Activation of MR by aldosterone results in its dissociation from molecular chaperones, translocation into the nucleus and binding to hormone response elements in the regulatory region of target gene promoters to enhance expression. As noted earlier, aldosterone can also exert rapid, nongenomic effects. Data are conflicting as to whether or not these rapid effects occur via MR activation. For example, some rapid effects of aldosterone cannot be blocked by the MR antagonist spironolactone, but may be blocked by its open-ring water-soluble metabolite, canrenoate, or by eplerenone. [26,27] Studies in fibroblasts derived from MR-deficient mice and in MR-transfected human embryonic kidney (HEK) cells suggest that the MR contributes to the nongenomic effects of aldosterone on the extracellular signal-regulated kinases 1 and 2 (ERK1/2) and c-Jun NH2-terminal kinase (JNK) pathway, but not to rapid effects on calcium.[28,29] In rabbit heart, aldosterone increases Na+/K+/2Clco-transporter activity and decreases Na+/K+ pump activity through a nongenomic effect on protein kinase C-epsilon (PKCε),[30] which stimulates NFκB activation via MAPKs.[31] In addition, nongenomic effects of aldosterone may facilitate classical MR-mediated effects.

In VSMCs, phosphorylation or activation of p38, MAPKs, and ERK1/2 results in the production of cytokines and chemokines.[32] Aldosterone rapidly activates ERK1/2 in VSMCs.[33] Aldosterone also enhances both the rapid and the delayed activation of ERK1/2 by Ang II. The MR blocker, spironolactone does not block rapid phosphorylation of ERK1/2 by aldosterone.[34] In contrast, spironolactone or inhibitors of transcription and protein synthesis prevent the late effect of aldosterone and Ang II. The early phase involves the transactivation of the epidermal growth factor (EGF) receptor, whereas the late phase involves increased expression of the fibrotic and proliferative small and monomeric GTP-binding protein Ki-ras2A and mitogen activated protein kinase (MAPK).[33] In human aortic smooth muscle cells, aldosterone induces EGFR expression via an interaction between the ligand-bound MR and regions 316-163 and 163-1 bp of the EGFR promoter.[35]

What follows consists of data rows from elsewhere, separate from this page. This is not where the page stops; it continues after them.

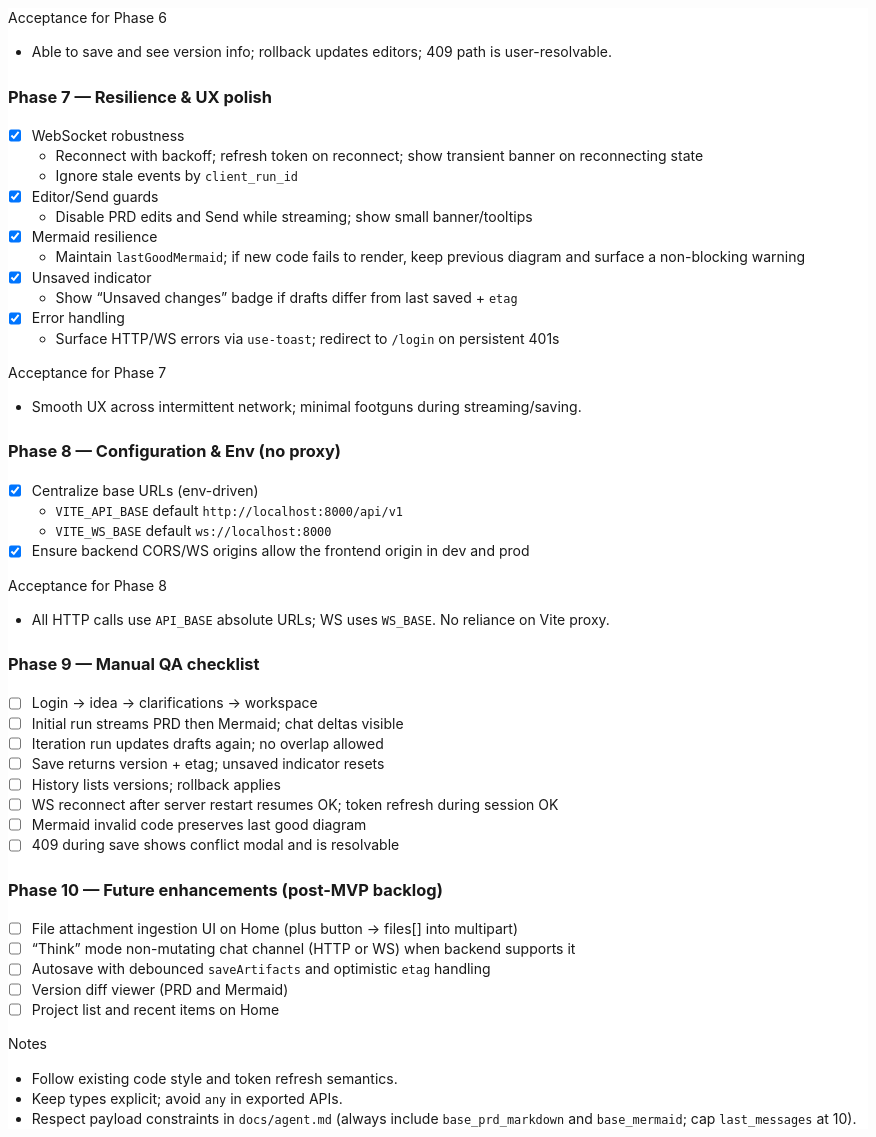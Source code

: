 Acceptance for Phase 6
- Able to save and see version info; rollback updates editors; 409 path is user-resolvable.

### Phase 7 — Resilience & UX polish
- [x] WebSocket robustness
  - Reconnect with backoff; refresh token on reconnect; show transient banner on reconnecting state
  - Ignore stale events by `client_run_id`
- [x] Editor/Send guards
  - Disable PRD edits and Send while streaming; show small banner/tooltips
- [x] Mermaid resilience
  - Maintain `lastGoodMermaid`; if new code fails to render, keep previous diagram and surface a non-blocking warning
- [x] Unsaved indicator
  - Show “Unsaved changes” badge if drafts differ from last saved + `etag`
- [x] Error handling
  - Surface HTTP/WS errors via `use-toast`; redirect to `/login` on persistent 401s

Acceptance for Phase 7
- Smooth UX across intermittent network; minimal footguns during streaming/saving.

### Phase 8 — Configuration & Env (no proxy)
- [x] Centralize base URLs (env-driven)
  - `VITE_API_BASE` default `http://localhost:8000/api/v1`
  - `VITE_WS_BASE` default `ws://localhost:8000`
- [x] Ensure backend CORS/WS origins allow the frontend origin in dev and prod

Acceptance for Phase 8
- All HTTP calls use `API_BASE` absolute URLs; WS uses `WS_BASE`. No reliance on Vite proxy.

### Phase 9 — Manual QA checklist
- [ ] Login → idea → clarifications → workspace
- [ ] Initial run streams PRD then Mermaid; chat deltas visible
- [ ] Iteration run updates drafts again; no overlap allowed
- [ ] Save returns version + etag; unsaved indicator resets
- [ ] History lists versions; rollback applies
- [ ] WS reconnect after server restart resumes OK; token refresh during session OK
- [ ] Mermaid invalid code preserves last good diagram
- [ ] 409 during save shows conflict modal and is resolvable

### Phase 10 — Future enhancements (post-MVP backlog)
- [ ] File attachment ingestion UI on Home (plus button → files[] into multipart)
- [ ] “Think” mode non-mutating chat channel (HTTP or WS) when backend supports it
- [ ] Autosave with debounced `saveArtifacts` and optimistic `etag` handling
- [ ] Version diff viewer (PRD and Mermaid)
- [ ] Project list and recent items on Home

Notes
- Follow existing code style and token refresh semantics.
- Keep types explicit; avoid `any` in exported APIs.
- Respect payload constraints in `docs/agent.md` (always include `base_prd_markdown` and `base_mermaid`; cap `last_messages` at 10).

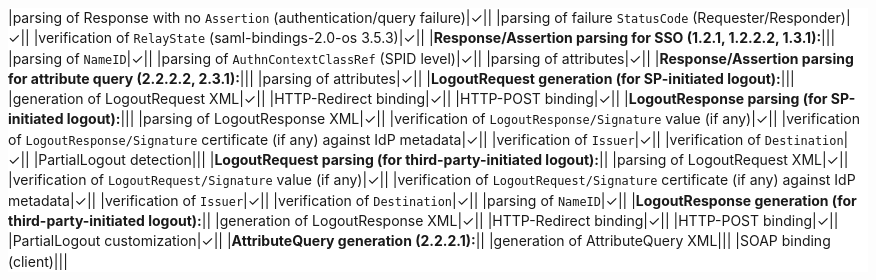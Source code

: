 |parsing of Response with no `Assertion` (authentication/query failure)|✓||
|parsing of failure `StatusCode` (Requester/Responder)|✓||
|verification of `RelayState` (saml-bindings-2.0-os 3.5.3)|✓||
|**Response/Assertion parsing for SSO (1.2.1, 1.2.2.2, 1.3.1):**|||
|parsing of `NameID`|✓||
|parsing of `AuthnContextClassRef` (SPID level)|✓||
|parsing of attributes|✓||
|**Response/Assertion parsing for attribute query (2.2.2.2, 2.3.1):**|||
|parsing of attributes|✓||
|**LogoutRequest generation (for SP-initiated logout):**|||
|generation of LogoutRequest XML|✓||
|HTTP-Redirect binding|✓||
|HTTP-POST binding|✓||
|**LogoutResponse parsing (for SP-initiated logout):**|||
|parsing of LogoutResponse XML|✓||
|verification of `LogoutResponse/Signature` value (if any)|✓||
|verification of `LogoutResponse/Signature` certificate (if any) against IdP metadata|✓||
|verification of `Issuer`|✓||
|verification of `Destination`|✓||
|PartialLogout detection|||
|**LogoutRequest parsing (for third-party-initiated logout):**||
|parsing of LogoutRequest XML|✓||
|verification of `LogoutRequest/Signature` value (if any)|✓||
|verification of `LogoutRequest/Signature` certificate (if any) against IdP metadata|✓||
|verification of `Issuer`|✓||
|verification of `Destination`|✓||
|parsing of `NameID`|✓||
|**LogoutResponse generation (for third-party-initiated logout):**||
|generation of LogoutResponse XML|✓||
|HTTP-Redirect binding|✓||
|HTTP-POST binding|✓||
|PartialLogout customization|✓||
|**AttributeQuery generation (2.2.2.1):**||
|generation of AttributeQuery XML|||
|SOAP binding (client)|||

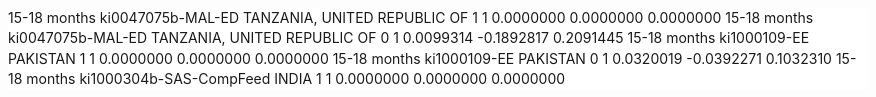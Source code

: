 15-18 months   ki0047075b-MAL-ED         TANZANIA, UNITED REPUBLIC OF   1                    1                  0.0000000    0.0000000    0.0000000
15-18 months   ki0047075b-MAL-ED         TANZANIA, UNITED REPUBLIC OF   0                    1                  0.0099314   -0.1892817    0.2091445
15-18 months   ki1000109-EE              PAKISTAN                       1                    1                  0.0000000    0.0000000    0.0000000
15-18 months   ki1000109-EE              PAKISTAN                       0                    1                  0.0320019   -0.0392271    0.1032310
15-18 months   ki1000304b-SAS-CompFeed   INDIA                          1                    1                  0.0000000    0.0000000    0.0000000
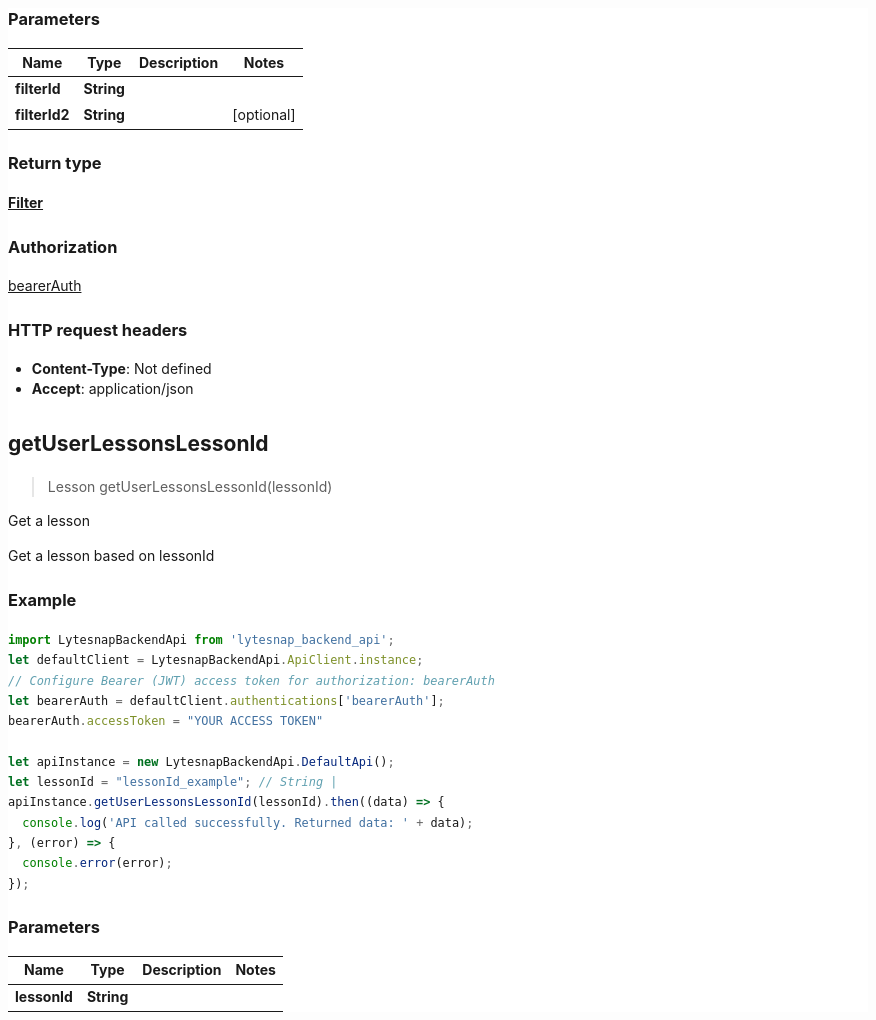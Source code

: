 ### Parameters


Name | Type | Description  | Notes
------------- | ------------- | ------------- | -------------
 **filterId** | **String**|  | 
 **filterId2** | **String**|  | [optional] 

### Return type

[**Filter**](Filter.md)

### Authorization

[bearerAuth](../README.md#bearerAuth)

### HTTP request headers

- **Content-Type**: Not defined
- **Accept**: application/json


## getUserLessonsLessonId

> Lesson getUserLessonsLessonId(lessonId)

Get a lesson

Get a lesson based on lessonId

### Example

```javascript
import LytesnapBackendApi from 'lytesnap_backend_api';
let defaultClient = LytesnapBackendApi.ApiClient.instance;
// Configure Bearer (JWT) access token for authorization: bearerAuth
let bearerAuth = defaultClient.authentications['bearerAuth'];
bearerAuth.accessToken = "YOUR ACCESS TOKEN"

let apiInstance = new LytesnapBackendApi.DefaultApi();
let lessonId = "lessonId_example"; // String | 
apiInstance.getUserLessonsLessonId(lessonId).then((data) => {
  console.log('API called successfully. Returned data: ' + data);
}, (error) => {
  console.error(error);
});

```

### Parameters


Name | Type | Description  | Notes
------------- | ------------- | ------------- | -------------
 **lessonId** | **String**|  | 
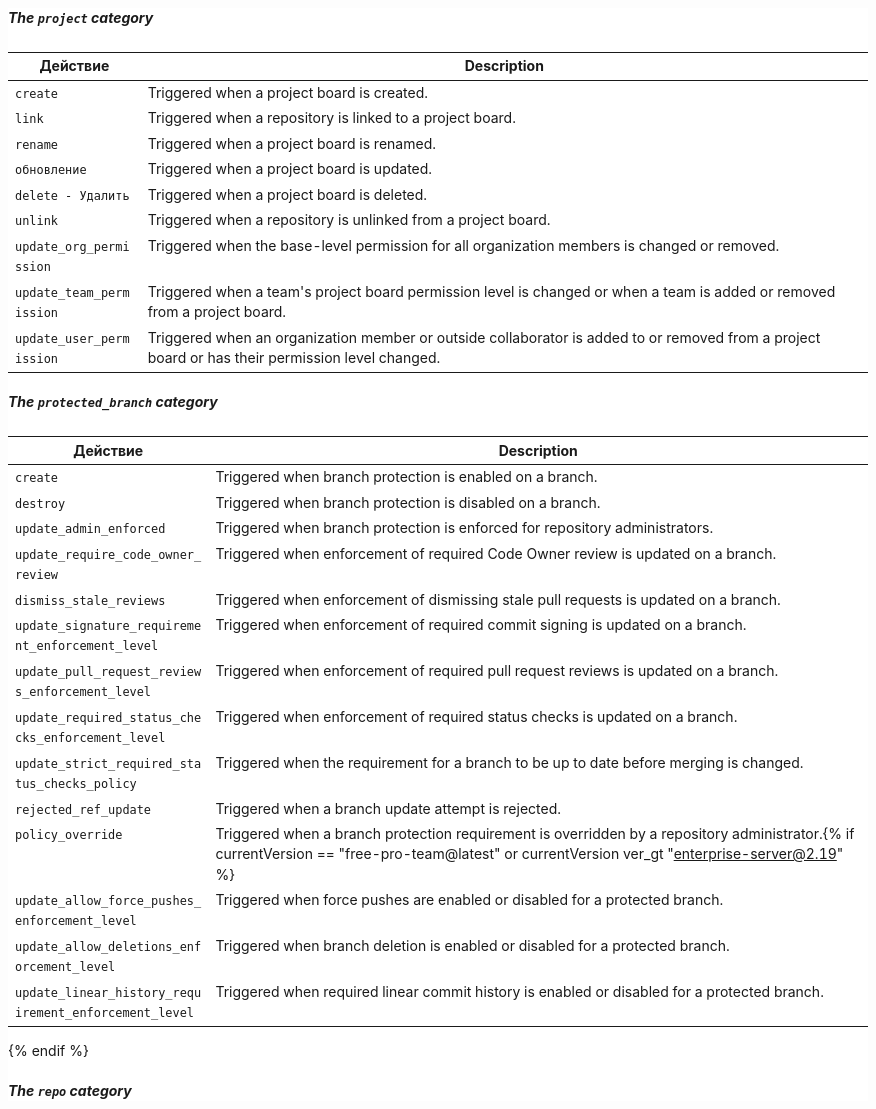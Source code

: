 ##### The `project` category

| Действие                 | Description                                                                                                                                      |
| ------------------------ | ------------------------------------------------------------------------------------------------------------------------------------------------ |
| `create`                 | Triggered when a project board is created.                                                                                                       |
| `link`                   | Triggered when a repository is linked to a project board.                                                                                        |
| `rename`                 | Triggered when a project board is renamed.                                                                                                       |
| `обновление`             | Triggered when a project board is updated.                                                                                                       |
| `delete - Удалить`       | Triggered when a project board is deleted.                                                                                                       |
| `unlink`                 | Triggered when a repository is unlinked from a project board.                                                                                    |
| `update_org_permission`  | Triggered when the base-level permission for all organization members is changed or removed.                                                     |
| `update_team_permission` | Triggered when a team's project board permission level is changed or when a team is added or removed from a project board.                       |
| `update_user_permission` | Triggered when an organization member or outside collaborator is added to or removed from a project board or has their permission level changed. |

##### The `protected_branch` category

| Действие                                              | Description                                                                                                                                                |
| ----------------------------------------------------- | ---------------------------------------------------------------------------------------------------------------------------------------------------------- |
| `create`                                              | Triggered when branch protection is enabled on a branch.                                                                                                   |
| `destroy`                                             | Triggered when branch protection is disabled on a branch.                                                                                                  |
| `update_admin_enforced`                               | Triggered when branch protection is enforced for repository administrators.                                                                                |
| `update_require_code_owner_review`                    | Triggered when enforcement of required Code Owner review is updated on a branch.                                                                           |
| `dismiss_stale_reviews`                               | Triggered when enforcement of dismissing stale pull requests is updated on a branch.                                                                       |
| `update_signature_requirement_enforcement_level`      | Triggered when enforcement of required commit signing is updated on a branch.                                                                              |
| `update_pull_request_reviews_enforcement_level`       | Triggered when enforcement of required pull request reviews is updated on a branch.                                                                        |
| `update_required_status_checks_enforcement_level`     | Triggered when enforcement of required status checks is updated on a branch.                                                                               |
| `update_strict_required_status_checks_policy`         | Triggered when the requirement for a branch to be up to date before merging is changed.                                                                    |
| `rejected_ref_update`                                 | Triggered when a branch update attempt is rejected.                                                                                                        |
| `policy_override`                                     | Triggered when a branch protection requirement is overridden by a repository administrator.{% if currentVersion == "free-pro-team@latest" or currentVersion ver_gt "enterprise-server@2.19" %}
| `update_allow_force_pushes_enforcement_level`         | Triggered when force pushes are enabled or disabled for a protected branch.                                                                                |
| `update_allow_deletions_enforcement_level`            | Triggered when branch deletion is enabled or disabled for a protected branch.                                                                              |
| `update_linear_history_requirement_enforcement_level` | Triggered when required linear commit history is enabled or disabled for a protected branch.                                                               |
{% endif %}

##### The `repo` category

Crosstalk between the AT1receptor and MR in vascular smooth muscle cells involved in the stimulation of pro-inflammatory pathways

Just as aldosterone enhances the effects of AT1 activation, angiotensin II (Ang II) activates MR responsive elements through an AT1-dependent mechanism in human coronary artery smooth muscle cells.[12] Schiffrin and colleagues have further characterized the interactive effects of the AT1 and MRs by studying the effect of Ang II or aldosterone in mouse VSMCs transfected with a small interfering (si)RNA targeting AT1a, AT1b or MR or a negative control siRNA.[36] (The mouse has two AT1 receptors, AT1a and AT1b.) AT1a receptor knockdown prevented aldosterone-induced phosphorylation of the proinflammatory ERK1/2, JNK, and NF-κB, as well as c-fos expression. Knockdown of the AT1b receptor also decreased aldosterone-induced activation of NF-κB, but did not affect phosphorylation of ERK1/2 or JNK. MR knockdown abolished activation and nuclear translocation of NF-κB in response to either Ang II or aldosterone. In contrast, MR knockdown did not prevent Ang II- or aldosterone-induced phosphorylation of ERK1/2 or JNK. The MR antagonist eplerenone decreased phosphorylation of JNK in response to aldosterone and activation of NF-κB in response to either Ang II or aldosterone. Taken together, these data suggest that activation of NF-κB by either Ang II or aldosterone requires both the AT1 receptor and the MR. Ang II can induce activation of ERK1/2 or JNK through AT1, in the absence of the MR. Aldosterone also stimulates activation of ERK1/2 through an AT1-dependent, MR-independent mechanism, but may require both AT1 and MR to activate JNK. Given that activation of ERK1/2 and JNK promotes vascular inflammation, these data suggest that AT1receptor blockers and MR antagonists could have synergistic anti-inflammatory effects.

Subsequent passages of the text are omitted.